As an example of the power enabled by freely choosing $\tilde h$, consider eHarmony where I used to work. One problem at eHarmony is estimating the probability that two people, if matched, will communicate with each other. eHarmony has been handing out circa 106 matches per day for many years, so they have a big dataset. Although eHarmony uses hundreds of features to predict communication, there are a few that are very informative, and a large number that are mildly informative. If you caught Vaclav Petricek's excellent talk during the recommendation workshop at UAI 2013, you know that height difference, age difference, and physical distance are three features that have high predictive value. A predictor based only upon these three predictors can easily be assembled at scale using only Hive, and while not optimal it will have relatively low loss; therefore, this is a good candidate for $\tilde h$. I haven't tried this on eHarmony's data because I didn't know these things when I worked there, but I talked to Vaclav and he's willing to give it a go.

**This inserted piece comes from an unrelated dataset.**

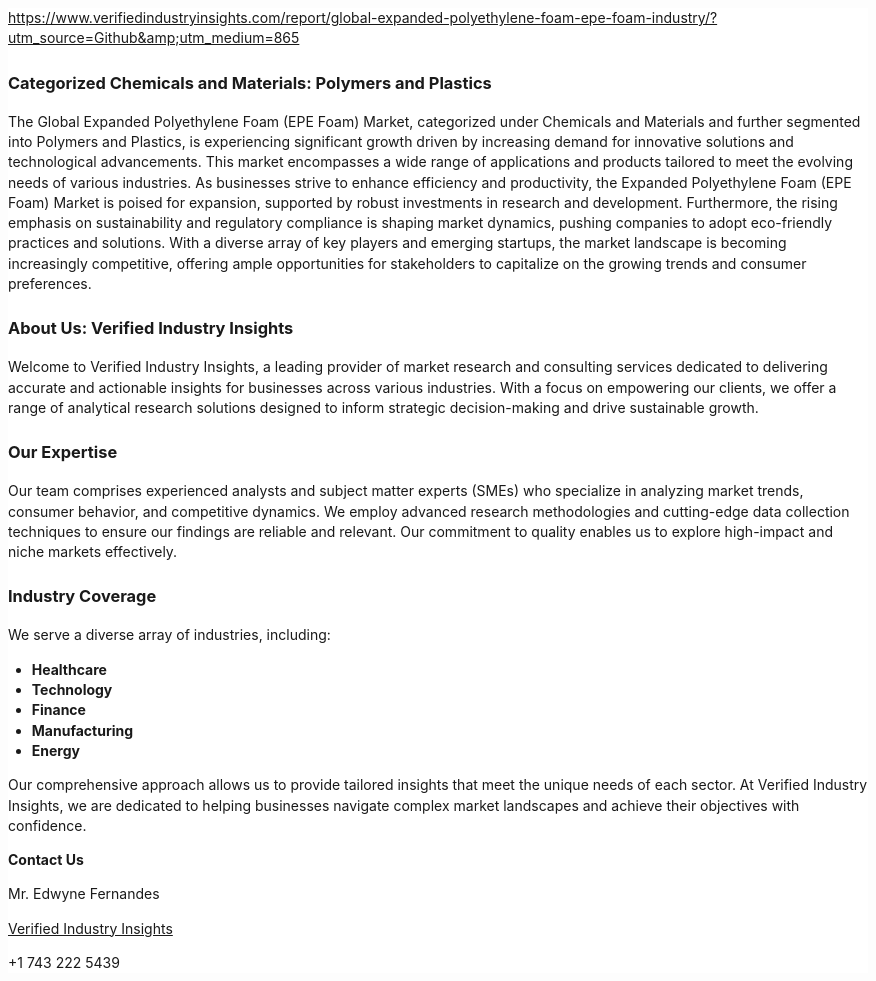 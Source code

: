 </strong><a href="https://www.verifiedindustryinsights.com/report/global-expanded-polyethylene-foam-epe-foam-industry/?utm_source=Github&amp;utm_medium=865">https://www.verifiedindustryinsights.com/report/global-expanded-polyethylene-foam-epe-foam-industry/?utm_source=Github&amp;utm_medium=865</a>&nbsp;</p><h3>Categorized Chemicals and Materials: Polymers and Plastics </h3><p>The Global Expanded Polyethylene Foam (EPE Foam) Market, categorized under Chemicals and Materials and further segmented into Polymers and Plastics, is experiencing significant growth driven by increasing demand for innovative solutions and technological advancements. This market encompasses a wide range of applications and products tailored to meet the evolving needs of various industries. As businesses strive to enhance efficiency and productivity, the Expanded Polyethylene Foam (EPE Foam) Market is poised for expansion, supported by robust investments in research and development. Furthermore, the rising emphasis on sustainability and regulatory compliance is shaping market dynamics, pushing companies to adopt eco-friendly practices and solutions. With a diverse array of key players and emerging startups, the market landscape is becoming increasingly competitive, offering ample opportunities for stakeholders to capitalize on the growing trends and consumer preferences.</p><h3>About Us: Verified Industry Insights</h3><p>Welcome to Verified Industry Insights, a leading provider of market research and consulting services dedicated to delivering accurate and actionable insights for businesses across various industries. With a focus on empowering our clients, we offer a range of analytical research solutions designed to inform strategic decision-making and drive sustainable growth.</p><h3>Our Expertise</h3><p>Our team comprises experienced analysts and subject matter experts (SMEs) who specialize in analyzing market trends, consumer behavior, and competitive dynamics. We employ advanced research methodologies and cutting-edge data collection techniques to ensure our findings are reliable and relevant. Our commitment to quality enables us to explore high-impact and niche markets effectively.</p><h3>Industry Coverage</h3><p>We serve a diverse array of industries, including:</p><ul><li><strong>Healthcare</strong></li><li><strong>Technology</strong></li><li><strong>Finance</strong></li><li><strong>Manufacturing</strong></li><li><strong>Energy</strong></li></ul><p>Our comprehensive approach allows us to provide tailored insights that meet the unique needs of each sector. At Verified Industry Insights, we are dedicated to helping businesses navigate complex market landscapes and achieve their objectives with confidence.</p><p><strong>Contact Us</strong></p><p>Mr. Edwyne Fernandes</p><p><a href="https://www.verifiedindustryinsights.com/">Verified Industry Insights</a></p><p>+1 743 222 5439</p>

An important special case of this technique is using a linear predictor for $\tilde h$ and either a neural network or a decision tree for the final ERM. This is helpful because linear predictors can be estimated at scale. Note to meet the conditions of the theorem you have to make sure the linear predictor is in $\mathcal{H}$, which for neural networks implies direct connections from the input to the last layer, and for both techniques implies the nonlinear predictor has access to all the linear features (adding features for the final ERM is ok). As a bonus effect, feature representations that work well for the linear model will also tend to help the nonlinear models as well.
So now you have a principled way to subsample your giant dataset which will work in more general settings than class imbalance. Go forth and discard some data!